Good explaination of were it started to unravel:
http://www.supremelaw.org/library/esquires.html
American Jurisprudence defines Attorney:
Attorney: . . . with obligation to the courts and to the public, not to the client, and wherever the duties of his client conflict with those he owes as an officer of the court in the administration of justice, the former must yield to the later. (emphasis added); Corpus Juris Scandium, 1980, section 4 See note.
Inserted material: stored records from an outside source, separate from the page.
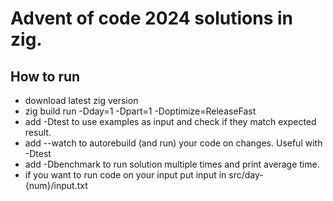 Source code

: # Advent of code 2024 solutions in zig.
## How to run
- download latest zig version
- zig build run -Dday=1 -Dpart=1 -Doptimize=ReleaseFast
- add -Dtest to use examples as input and check if they match expected result.
- add --watch to autorebuild (and run) your code on changes. Useful with -Dtest
- add -Dbenchmark to run solution multiple times and print average time.
- if you want to run code on your input put input in src/day-{num}/input.txt
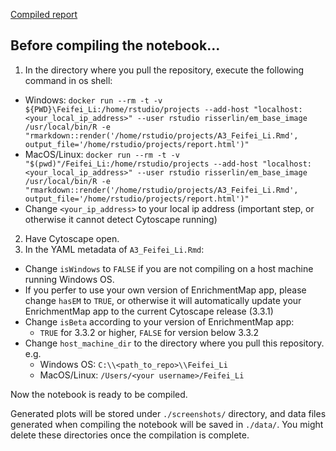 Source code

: [Compiled report](https://ff98li.github.io/BCB420/report.html)

## Before compiling the notebook...

1. In the directory where you pull the repository, execute the following command in os shell:
  - Windows: `docker run --rm -t -v ${PWD}\Feifei_Li:/home/rstudio/projects --add-host "localhost:<your_local_ip_address>" --user rstudio risserlin/em_base_image /usr/local/bin/R -e "rmarkdown::render('/home/rstudio/projects/A3_Feifei_Li.Rmd', output_file='/home/rstudio/projects/report.html')"`
  - MacOS/Linux: `docker run --rm -t -v "$(pwd)"/Feifei_Li:/home/rstudio/projects --add-host "localhost:<your_local_ip_address>" --user rstudio risserlin/em_base_image /usr/local/bin/R -e "rmarkdown::render('/home/rstudio/projects/A3_Feifei_Li.Rmd', output_file='/home/rstudio/projects/report.html')"`
  - Change `<your_ip_address>` to your local ip address (important step, or otherwise it cannot detect Cytoscape running)
2. Have Cytoscape open.
3. In the YAML metadata of `A3_Feifei_Li.Rmd`:
 - Change `isWindows` to `FALSE` if you are not compiling on a host machine running Windows OS.
 - If you perfer to use your own version of EnrichmentMap app, please change `hasEM` to `TRUE`, or otherwise it will automatically update your EnrichmentMap app to the current Cytoscape release (3.3.1)
 - Change `isBeta` according to your version of EnrichmentMap app:
   - `TRUE` for 3.3.2 or higher, `FALSE` for version below 3.3.2
 - Change `host_machine_dir` to the directory where you pull this repository. e.g.
   - Windows OS: `C:\\<path_to_repo>\\Feifei_Li`
   - MacOS/Linux: `/Users/<your username>/Feifei_Li`

Now the notebook is ready to be compiled.

Generated plots will be stored under `./screenshots/` directory, and data files generated when compiling the notebook will be saved in `./data/`.
You might delete these directories once the compilation is complete.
Note: By definition, the obligations and duties of attorneys extend to the court and the "public" (government) before any mere "client." Clients are "wards of the court" and therefore "persons of unsound mind." See also 'client', 'wards of court'
(Is it any wonder your attorney never wins a case for you?)
Attorneys are members of the BAR. (acronym for British Accreditation Regency – look up each of these words)
The American Bar Association is a branch of the Bar Council, sole bar association in England.
http://www.barcouncil.org.uk/aboutth...international/
http://www.barcouncil.org.uk/help/links/international/
All laws, today in America, are copyrighted property British company , all state Codes are private, commercial, British-owned "law". All attorneys follow instruction from England, Attorn, twist and turn over their clients to the private law of the bankruptcy. That is their job. That is their pledge to those whom they owe allegiance.
Attorn: To turn or transfer homage and service from one Lord to another; to render homage and service to a Lord.” Webster’s New International Dictionary 1943
Attorney: to transfer. to turn. One who is appointed or admitted in the place of another to transact any business for him.” Webster’s Consolidated Dictionary 1962.
So, An attorney means to transfer homage and service, in our case, from the Republic of our country to the allegiance of the King of England. In our particular case, to the private laws of the Bankers, the IMF, to whom the CORPORATE UNITED STATES owed vast sums of money; and the corporate UNITED STATES went into bankruptcy in 1930.
It is the job of attorneys to transfer all our, We The People’s, wealth and substance into the hand of the Bankruptcy for a debt We The People don’t owe. That is their job. That is their pledge to those whom they owe allegiance.
Attorneys are responsible for following orders from the Crown of England and drawing up the laws and Acts which brought this country into bankruptcy. They then created Titles of Nobility in various ways through laws, Acts and Legislation. All laws, rules and regulations for every city, county, state and National governments are actually created by attorneys, on orders from England, in Chicago, and then sent out to the various legislators, city councils and county supervisors across the nation for enactment. Rarely, if ever, are these laws, rules and regulations read by those who enact them. Most of those people elected for office who enact those laws are attorneys themselves.
And for those attorners out there who claim they don't have knowledge of this or that it is "balderdash" .. either you are not very well educated (possibly a UGA grad vs. Harvard) or you are lying.
I advise you to seek counsel from God on the matter and consider long and hard about what you have gotten yourself into.
..J
__________________
Déjà vu in the iconography of our world is a warning of danger, a glitch in the Matrix. Something has changed.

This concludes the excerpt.